IperionX Limited has announced a strategic partnership with Heroux-Devtek to establish a 100 per cent recycled titanium supply chain, leveraging scrap titanium metal from the aerospace sector.
Currently, less than 20 per cent of titanium secondary resources can be recycled. This is due to the product after remelting exhibiting high oxygen content because titanium combines with oxygen easily. As a result, pristine titanium scraps with high production cost turns to down-graded titanium ingot or they are simply used as feed material for the ferrotitanium alloy production line.
Consequently, it has been a challenge for the entire titanium industry to develop a sustainable recycling method for titanium scraps.
IperionX Limited’s technologies can upcycle high-performance titanium alloys, such as Ti-5553 and Ti-10-2-3 — known for their enhanced fracture toughness and strength without the need for a re-melt process. The method requires less energy, reduces costs, produces zero Scope 1 and 2 emissions and utilises 100 per cent scrap titanium as feedstock.
Heroux-Devtek will supply IperionX with Ti-6AI-4V alloy scrap metal, a byproduct from the company’s landing gear manufacturing process, which IperionX will transform into low-carbon titanium using its patented titanium processing technologies. The end product will be suitable for a variety of future applications.
Titanium’s unparalleled strength, lightweight properties and exceptional corrosion resistance make it indispensable to the aerospace industry.
Its usage in large commercial aircraft has surged over the past two decades, now constituting approximately 15 per cent of the weight of modern unladed aircraft.

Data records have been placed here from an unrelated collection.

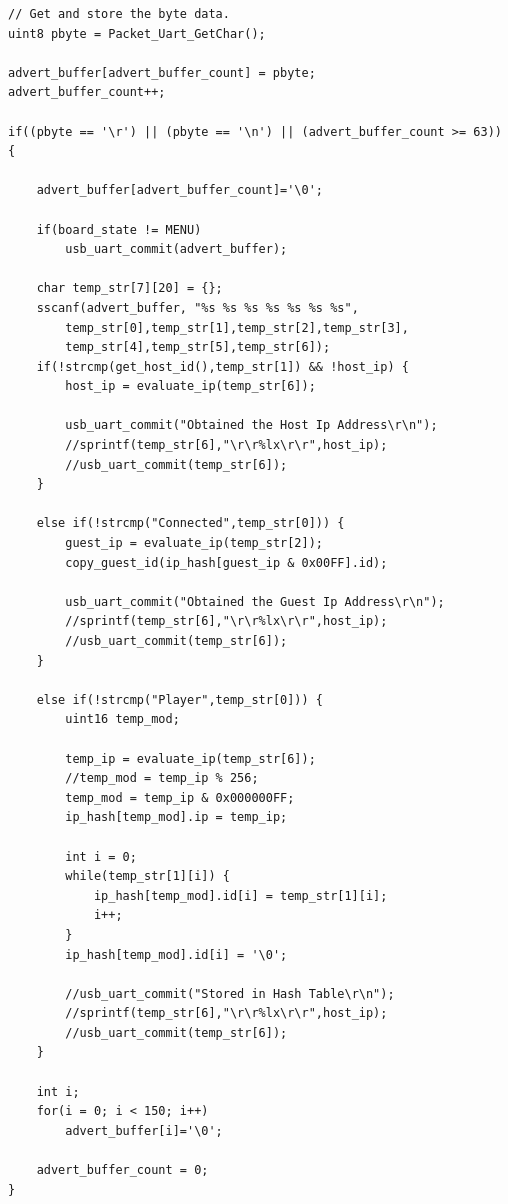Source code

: \documentclass[a4paper, 12pt]{article}
\begin{document}
    \begin{verbatim}
// Get and store the byte data.
uint8 pbyte = Packet_Uart_GetChar();
    
advert_buffer[advert_buffer_count] = pbyte;
advert_buffer_count++;

if((pbyte == '\r') || (pbyte == '\n') || (advert_buffer_count >= 63)) {
    
    advert_buffer[advert_buffer_count]='\0';
    
    if(board_state != MENU)
        usb_uart_commit(advert_buffer);
    
    char temp_str[7][20] = {};
    sscanf(advert_buffer, "%s %s %s %s %s %s %s",
        temp_str[0],temp_str[1],temp_str[2],temp_str[3],
        temp_str[4],temp_str[5],temp_str[6]);
    if(!strcmp(get_host_id(),temp_str[1]) && !host_ip) {
        host_ip = evaluate_ip(temp_str[6]);
        
        usb_uart_commit("Obtained the Host Ip Address\r\n");
        //sprintf(temp_str[6],"\r\r%lx\r\r",host_ip);
        //usb_uart_commit(temp_str[6]);
    }
    
    else if(!strcmp("Connected",temp_str[0])) {
        guest_ip = evaluate_ip(temp_str[2]);
        copy_guest_id(ip_hash[guest_ip & 0x00FF].id);
        
        usb_uart_commit("Obtained the Guest Ip Address\r\n");
        //sprintf(temp_str[6],"\r\r%lx\r\r",host_ip);
        //usb_uart_commit(temp_str[6]);
    }
    
    else if(!strcmp("Player",temp_str[0])) {        
        uint16 temp_mod;
        
        temp_ip = evaluate_ip(temp_str[6]);
        //temp_mod = temp_ip % 256;
        temp_mod = temp_ip & 0x000000FF;
        ip_hash[temp_mod].ip = temp_ip;
        
        int i = 0;
        while(temp_str[1][i]) {
            ip_hash[temp_mod].id[i] = temp_str[1][i];
            i++;
        }
        ip_hash[temp_mod].id[i] = '\0';
        
        //usb_uart_commit("Stored in Hash Table\r\n");
        //sprintf(temp_str[6],"\r\r%lx\r\r",host_ip);
        //usb_uart_commit(temp_str[6]);
    }
    
    int i;
    for(i = 0; i < 150; i++)
        advert_buffer[i]='\0';
        
    advert_buffer_count = 0;
}
    \end{verbatim}
\end{document}
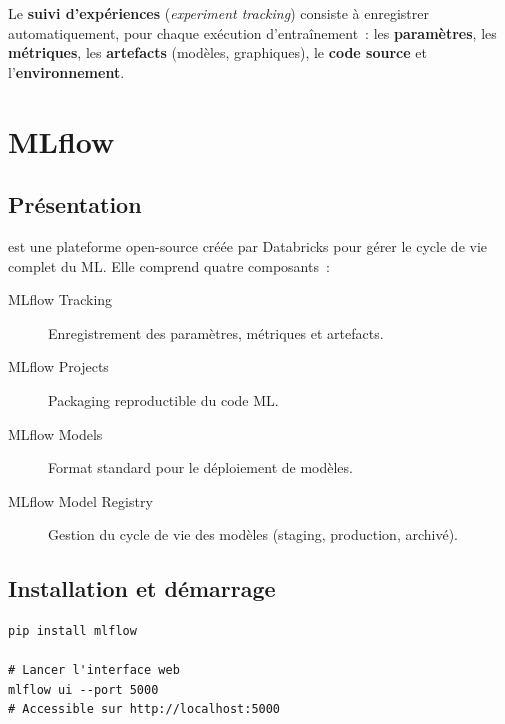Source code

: \begin{definition}
Le \textbf{suivi d'exp\'eriences} (\emph{experiment tracking}) consiste \`a
enregistrer automatiquement, pour chaque ex\'ecution d'entra\^inement~:
les \textbf{param\`etres}, les \textbf{m\'etriques}, les \textbf{artefacts}
(mod\`eles, graphiques), le \textbf{code source} et l'\textbf{environnement}.
\end{definition}

\section{MLflow}
\label{sec:mlflow}


\subsection{Pr\'esentation}

 est une plateforme open-source cr\'e\'ee par Databricks pour
g\'erer le cycle de vie complet du ML. Elle comprend quatre composants~:

\begin{formules}[title=\textbf{Composants de MLflow}]
\begin{description}
  \item[MLflow Tracking] Enregistrement des param\`etres, m\'etriques et artefacts.
  \item[MLflow Projects] Packaging reproductible du code ML.
  \item[MLflow Models] Format standard pour le d\'eploiement de mod\`eles.
  \item[MLflow Model Registry] Gestion du cycle de vie des mod\`eles
    (staging, production, archiv\'e).
\end{description}
\end{formules}

\subsection{Installation et d\'emarrage}

\begin{codeblock}[title=\textbf{Installation de MLflow}]
\begin{verbatim}
pip install mlflow

# Lancer l'interface web
mlflow ui --port 5000
# Accessible sur http://localhost:5000
\end{verbatim}
\end{codeblock}


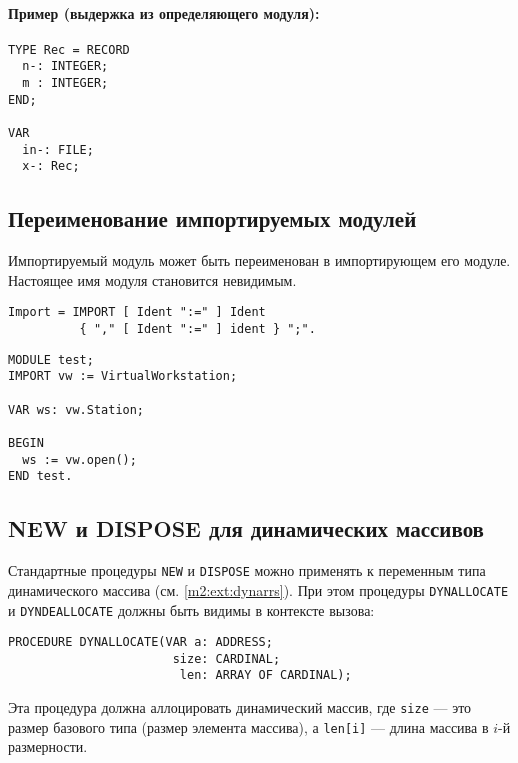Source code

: \paragraph{Пример (выдержка из определяющего модуля):}
\begin{verbatim}
TYPE Rec = RECORD
  n-: INTEGER;
  m : INTEGER;
END;

VAR
  in-: FILE;
  x-: Rec;
\end{verbatim}

\subsection{Переименование импортируемых модулей}
\mextonly

Импортируемый модуль может быть переименован в импортирующем его модуле.
Настоящее имя модуля становится невидимым.
\begin{verbatim}
Import = IMPORT [ Ident ":=" ] Ident
          { "," [ Ident ":=" ] ident } ";".
\end{verbatim}

\Example
\begin{verbatim}
MODULE test;
IMPORT vw := VirtualWorkstation;

VAR ws: vw.Station;

BEGIN
  ws := vw.open();
END test.
\end{verbatim}

\subsection{NEW и DISPOSE для динамических массивов}\label{m2:ext:NEW}

Стандартные процедуры {\tt NEW} и {\tt DISPOSE} можно применять
к переменным типа динамического массива (см. \ref{m2:ext:dynarrs}).
При этом процедуры {\tt DYNALLOCATE} и {\tt DYNDEALLOCATE} должны быть
видимы в контексте вызова:

\begin{verbatim}
PROCEDURE DYNALLOCATE(VAR a: ADDRESS;
                       size: CARDINAL;
                        len: ARRAY OF CARDINAL);
\end{verbatim}

Эта процедура должна аллоцировать динамический массив, где
\verb|size| --- это размер базового типа (размер элемента массива),
а \verb|len[i]| --- длина массива в  $i$-й размерности.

Historically, titanium production has relied on the ‘Kroll Process’ since the 1940s, but this method is not only energy-intensive and costly but also results in significant greenhouse gas emissions.
Only 20 to 40 per cent of titanium powder used in additive manufacturing ends up in fabricated parts, and these titanium powders are typically reused only a limited number of times before the quality is compromised by elevated contaminant levels or inferior powder morphology.
If they are out-of-specification, the probability of defects increases and jeopardises the structural integrity of additively manufactured components.
However, new technologies offer a pathway to significantly lower cost, and lower carbon, titanium metal powders for titanium components, allowing the upcycling of a wide variety of low-grade, high oxygen content titanium scrap which has historically been downcycled to lower value markets.